Don’t chase the IOCs

What are IOCs?
Indicators of compromise (IOC) are a quick and easy way for your incident reponse/security team to check if similar activity occured (reactive) or preventing future attacks by means of blocking (Pro-active). These often come in the form of file hashes, IPs or domains and recently bitcoin addresses.

There are many feeds to gain IOCs, and most people have their preference. For me, It’s Twitter as the majority of activity occurs there (IMO). A recent public facing cyber attack being the Wiper that came out Russias war on Ukraine. If missed, Symantec did some good coverage here.

As with any public facing breach/cyber attack, many organisations would have rushed to block the related IOCs however, for some, such as Florian Roth, the importance of attack vectors was echoed. Often with memes:

For the inital Wiper attack, the ESET research team seemed to be the one in the know. Their thread quickly became a dicussion point, and had researches sharing information within the comments; mainly pushing for Virustotal links. The classic; VirusTotal link or didn’t happen.

Others tried to spread the message of the attack vector. This being a bigger point than the IOCs being shared at the time. The attackers had access to an AD server!

It’s this type of information that should be the main takeaway when reading such news/ insight however is often lost in the noise of IOCs. The fact is that by reviewing how they got in and what they did can often present mitigation controls that can be generic. These controls preventing this and similar attacks.

The IOCs however only block the same attack. it’s also only relevant for a single actor or breach. For example, whilst you focused on this attack, other actors were still attacking. For the Wiper, If they modify the code slightly, or host their infra elsewhere, the IOCs become less effective if not irrelevant. It’s actually one of the reason I added this inital line to RedRabbit as the hash changes the file on load. It’s also worth contiplanting that if an attack was targeting you, would they use public known IOCs ? For bots and sprays, sure, but I’m talking about a hands on keyboard attack. It’s worth a thought, and also further echos the need to review the initial stages, instead of purely on what did they execute.

So what can we do?

Review the basics. Yeah, yeah, I know… It’s a common saying, but it’s more important than you think. The basics allow generic blocks, whilst falling down the IOC rabbit hole takes time and resource. If instead of blocking certain URLs, you focused on an allow list for servers, you would be less dependant on blocking internet based URls as you would know it’s only your allowed list. Knowing this also improves your incident response, as if these servers were attacked, you know your points of entry.

A quick start would be to answer these?

  • Do you know and have a list of all of your assets?
  • Are they all managed? 
    (Endpoint protection, up-to-date, logging correctly…).
  • If not able to, what other controls have you put in place?
  • Do you know all your public facing systems?
  • Do you have a playbook or incident reponse procedure for breach?

TrustedSec does a good post here…

CISA is also very on point when it comes to guidance. They often share insight such as the Conti Ransomware. As you can see, IOCs are listed, however look at the TTPs, patterns, entry points and mitigation steps.
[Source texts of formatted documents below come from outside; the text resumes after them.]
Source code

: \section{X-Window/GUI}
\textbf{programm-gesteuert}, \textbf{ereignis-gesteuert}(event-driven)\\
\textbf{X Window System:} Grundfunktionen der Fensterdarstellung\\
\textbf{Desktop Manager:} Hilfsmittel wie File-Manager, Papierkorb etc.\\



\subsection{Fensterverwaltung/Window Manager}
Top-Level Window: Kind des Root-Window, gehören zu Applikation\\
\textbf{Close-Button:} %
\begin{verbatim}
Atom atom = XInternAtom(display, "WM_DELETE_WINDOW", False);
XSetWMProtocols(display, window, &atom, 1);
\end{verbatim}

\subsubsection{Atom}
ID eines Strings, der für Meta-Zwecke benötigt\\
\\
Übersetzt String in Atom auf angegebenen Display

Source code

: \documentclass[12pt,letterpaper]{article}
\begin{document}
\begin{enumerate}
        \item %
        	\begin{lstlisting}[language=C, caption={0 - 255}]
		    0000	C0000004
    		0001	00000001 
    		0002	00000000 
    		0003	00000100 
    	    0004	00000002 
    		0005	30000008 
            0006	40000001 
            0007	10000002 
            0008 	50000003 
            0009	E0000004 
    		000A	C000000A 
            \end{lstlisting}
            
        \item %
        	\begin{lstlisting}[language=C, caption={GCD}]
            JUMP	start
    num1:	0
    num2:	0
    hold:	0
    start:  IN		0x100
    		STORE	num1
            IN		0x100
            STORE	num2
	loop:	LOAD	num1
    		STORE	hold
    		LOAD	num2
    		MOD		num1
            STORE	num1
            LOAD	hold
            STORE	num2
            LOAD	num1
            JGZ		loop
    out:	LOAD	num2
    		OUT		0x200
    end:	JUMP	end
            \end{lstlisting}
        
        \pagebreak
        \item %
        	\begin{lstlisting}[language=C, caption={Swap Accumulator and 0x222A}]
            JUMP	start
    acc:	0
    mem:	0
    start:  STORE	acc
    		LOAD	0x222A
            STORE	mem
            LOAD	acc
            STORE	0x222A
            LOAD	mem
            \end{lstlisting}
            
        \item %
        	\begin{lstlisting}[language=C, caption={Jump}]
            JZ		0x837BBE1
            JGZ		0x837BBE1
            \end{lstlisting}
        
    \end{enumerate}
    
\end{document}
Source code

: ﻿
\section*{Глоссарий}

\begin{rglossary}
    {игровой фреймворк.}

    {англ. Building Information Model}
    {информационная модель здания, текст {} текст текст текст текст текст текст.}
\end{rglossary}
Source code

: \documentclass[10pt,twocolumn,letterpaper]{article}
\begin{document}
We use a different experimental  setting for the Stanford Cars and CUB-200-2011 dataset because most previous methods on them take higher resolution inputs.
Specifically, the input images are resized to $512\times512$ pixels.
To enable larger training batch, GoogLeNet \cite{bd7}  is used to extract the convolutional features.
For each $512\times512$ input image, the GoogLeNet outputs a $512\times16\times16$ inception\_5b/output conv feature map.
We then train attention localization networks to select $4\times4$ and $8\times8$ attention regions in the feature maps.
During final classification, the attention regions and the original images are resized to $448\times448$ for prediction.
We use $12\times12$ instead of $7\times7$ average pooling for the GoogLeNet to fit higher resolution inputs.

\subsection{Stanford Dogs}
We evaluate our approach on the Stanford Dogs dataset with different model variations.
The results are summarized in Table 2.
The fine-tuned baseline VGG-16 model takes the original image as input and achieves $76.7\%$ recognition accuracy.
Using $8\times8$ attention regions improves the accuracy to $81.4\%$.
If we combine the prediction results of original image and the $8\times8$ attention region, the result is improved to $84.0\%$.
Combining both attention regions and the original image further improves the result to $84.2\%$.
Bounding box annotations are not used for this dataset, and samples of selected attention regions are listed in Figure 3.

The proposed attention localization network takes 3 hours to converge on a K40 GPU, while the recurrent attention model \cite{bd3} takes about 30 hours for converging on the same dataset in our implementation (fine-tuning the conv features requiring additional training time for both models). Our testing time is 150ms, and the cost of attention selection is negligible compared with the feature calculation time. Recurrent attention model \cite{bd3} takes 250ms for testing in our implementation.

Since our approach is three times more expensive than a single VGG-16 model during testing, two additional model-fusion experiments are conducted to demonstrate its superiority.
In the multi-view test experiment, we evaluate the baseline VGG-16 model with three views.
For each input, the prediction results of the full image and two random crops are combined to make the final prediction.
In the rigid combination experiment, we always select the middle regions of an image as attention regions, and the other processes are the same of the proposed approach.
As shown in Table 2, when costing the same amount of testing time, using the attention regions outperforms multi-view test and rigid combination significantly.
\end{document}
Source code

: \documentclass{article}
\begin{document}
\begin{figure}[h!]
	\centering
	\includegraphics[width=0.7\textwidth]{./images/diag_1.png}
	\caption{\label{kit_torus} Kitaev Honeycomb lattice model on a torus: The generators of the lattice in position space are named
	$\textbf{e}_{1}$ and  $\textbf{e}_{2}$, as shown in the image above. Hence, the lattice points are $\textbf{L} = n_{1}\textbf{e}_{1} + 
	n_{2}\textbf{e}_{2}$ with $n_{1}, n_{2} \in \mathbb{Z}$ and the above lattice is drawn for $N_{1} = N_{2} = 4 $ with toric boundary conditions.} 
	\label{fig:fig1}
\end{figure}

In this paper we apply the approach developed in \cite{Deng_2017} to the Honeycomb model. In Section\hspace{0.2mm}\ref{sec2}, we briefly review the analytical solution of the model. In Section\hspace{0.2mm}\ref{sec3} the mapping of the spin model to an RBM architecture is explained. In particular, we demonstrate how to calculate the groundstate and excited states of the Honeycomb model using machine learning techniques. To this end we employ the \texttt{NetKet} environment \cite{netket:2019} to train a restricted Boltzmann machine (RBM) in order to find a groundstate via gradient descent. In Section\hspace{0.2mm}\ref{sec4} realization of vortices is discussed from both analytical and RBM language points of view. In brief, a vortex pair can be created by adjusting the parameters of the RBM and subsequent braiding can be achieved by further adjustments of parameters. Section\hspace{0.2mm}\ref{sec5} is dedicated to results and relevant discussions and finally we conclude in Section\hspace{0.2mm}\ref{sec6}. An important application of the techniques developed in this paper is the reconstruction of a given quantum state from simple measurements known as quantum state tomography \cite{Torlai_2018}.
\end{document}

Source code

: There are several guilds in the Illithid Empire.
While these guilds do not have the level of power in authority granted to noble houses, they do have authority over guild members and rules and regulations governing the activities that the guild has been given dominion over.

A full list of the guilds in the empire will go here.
Remember, the majority of these patterns will be shared by other Ransomware gangs. It’s therefore best to chose the generic and reflect on your setup.

For example, for Spearphishing. Instead of just blocking the domains, ask yourself: if your CEO got a random link, or attached document, would they open it? Can they open it? Should they be able to open it? If they did open it, do you block Macros? Do they know why or would they just click enable? 
It’s questions like this that get the ball rolling.

Another example. The dreaded Ransomware. If it executed, do you have backups? Is the backup system safe? Do you monitor backup failures? Is the credenetials to access the backup system secure? 
If you have a backup of the system/hosts, the attack may be less impactful. Some organsiations that have been hit, have reported that they avoided paying ransom due to having successful backups.

It’s best not to do too much straight away as doing too much quickly may break or make your defenses weaker. I find it best to start with an inventory and then work outside > In.

Firstly you need a full inventory as if you don’t know what assests you have or what is exposed (internet facing) how do you know what you’re protecting. For your internet facing systems look for quick wins. Do you have management ports exposed, do you need that internet facing, can you set geo-location blocks on senstive applications?

For your assets, are they are fully managed? Do you have your agents installed. Are they feeding your expected logs into SIEM (Visibility). Do you even have a method or tool to be able to answer these?

Just to end on… “ Are IOCs pointless then?”


IOCs are great, and can allow peace of mind, and visibility. If not for those up top as if you can ensure you have controls to block. This allows the team to sleep better. It’s the common problem as in theory if you pay for security services, it should be on them to manage this. You wouldn’t be happy with your AV/ EDR provider if they don’t block or detect any of the latest IOCs being shared however we live in a world where you have no easy way to check. That is unless you either vist the site or download the malicous file. Living in the limbo state, forces teams to block IOCs as the risk of it not being blocked by default isn’t worth taking. That being said, once they are blocked, try to put some time and resource aside to address those basic controls. This will then reduce the dependancies on such IOCs and reduce panic.